When I do media interviews, I talk often about people have bad eco habits without even knowing it. For example, many of us leave our cell phone chargers in the wall thinking it stops charging our phones when we disconnect it from the phone. But in reality, it just keeps on charging, wasting energy.
For me, as green as I try to live, the one bad habit I've had lately is bottled water. I've been justifying my bottled water purchases as my one eco-sin; something that I know is bad, but I can't be perfect. When I go to the gym, it just seemed easier to bring a chilled bottle of water and drink from it instead of the germ-infested water fountain. It IS cold and flu season, after all, I would remind myself. Well, I've decided that isn't an excuse at all, and I'm giving it all up.
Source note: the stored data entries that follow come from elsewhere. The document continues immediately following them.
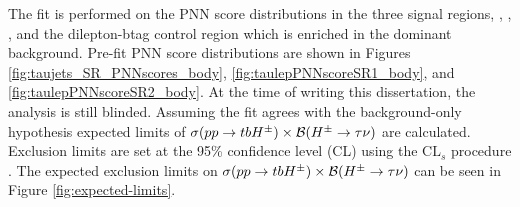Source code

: 		The fit is performed on the PNN score distributions in the three signal regions, \taujets, \tauel, \taumu, and the dilepton-btag control region which is enriched in the dominant \ttbar background. Pre-fit PNN score distributions are shown in Figures \ref{fig:taujets_SR_PNNscores_body}, \ref{fig:taulepPNNscoreSR1_body}, and \ref{fig:taulepPNNscoreSR2_body}. At the time of writing this dissertation, the analysis is still blinded. Assuming the fit agrees with the background-only hypothesis expected limits of $\sigma(pp \to tbH^{\pm})\times \mathrm{\cal{B}}(H^{\pm} \to \tau \nu)$ are calculated. Exclusion limits are set at the 95\% confidence level (CL) using the $\mathrm{CL}_s$ procedure \cite{CL-setting}. The expected exclusion limits on $\sigma(pp \to tbH^{\pm})\times \mathrm{\cal{B}}(H^{\pm} \to \tau \nu)$ can be seen in Figure \ref{fig:expected-limits}.

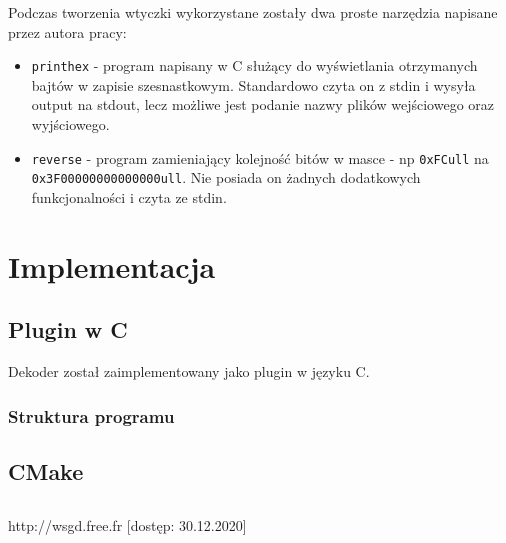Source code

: \documentclass[a4paper, 12pt, twoside, openright]{article}
\begin{document}
	\indent\par
	Podczas tworzenia wtyczki wykorzystane zostały dwa proste narzędzia napisane przez autora pracy:
	\begin{itemize}
		\item \texttt{printhex} - program napisany w C służący do wyświetlania otrzymanych bajtów w zapisie szesnastkowym. Standardowo
			czyta on z stdin i wysyła output na stdout, lecz możliwe jest podanie nazwy plików wejściowego oraz wyjściowego.
		\item \texttt{reverse} - program zamieniający kolejność bitów w masce - np \texttt{0xFCull} na \texttt{0x3F00000000000000ull}.
			Nie posiada on żadnych dodatkowych funkcjonalności i czyta ze stdin.
	\end{itemize}




\newpage
\section{Implementacja}
\subsection{Plugin w C}
Dekoder został zaimplementowany jako plugin w języku C. 
\subsubsection{Struktura programu}

\subsection{CMake}

\subsection{}


\newpage

\begin{thebibliography}{99}

		http://wsgd.free.fr [dostęp: 30.12.2020]


\end{thebibliography}


\vspace{85mm}
\end{document}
After I made a stink at my gym that they should have a recycling bin for all these bottles, I found myself standing in front of the overflowing blue bin staring at a pile of plastic bottles. Sure, I thought, they'd get "recycled," but really, would they truly get recycled into something else? Is there a market for plastic recyclables? At the end of the day though, it's a petroleum based product that just truly sucks for the planet.
So, today I'm online shopping for a reusable water bottle and I think I found something that is going to become my new best friend.
Okay, on second thought, maybe this isn't the right bottle for me, but it's so cool! It glows in the dark! But I guess staring a skull while I'm running on the treadmill will only remind me how much I hate running and it feels like I'm dying from exhaustion...
Maybe these designs will be the winner:
Lots of pretty designs here:
http://www.sigg.ch/
I feel better already breaking my habit. Thank God for organic, shade-grown coffee. Because, folks, my morning coffee is one habit I refuse to break.
Do you drink bottled water? What do you think? Is bottled water the new SUV? Should we be shameful when sipping water from a plastic, throwaway bottle?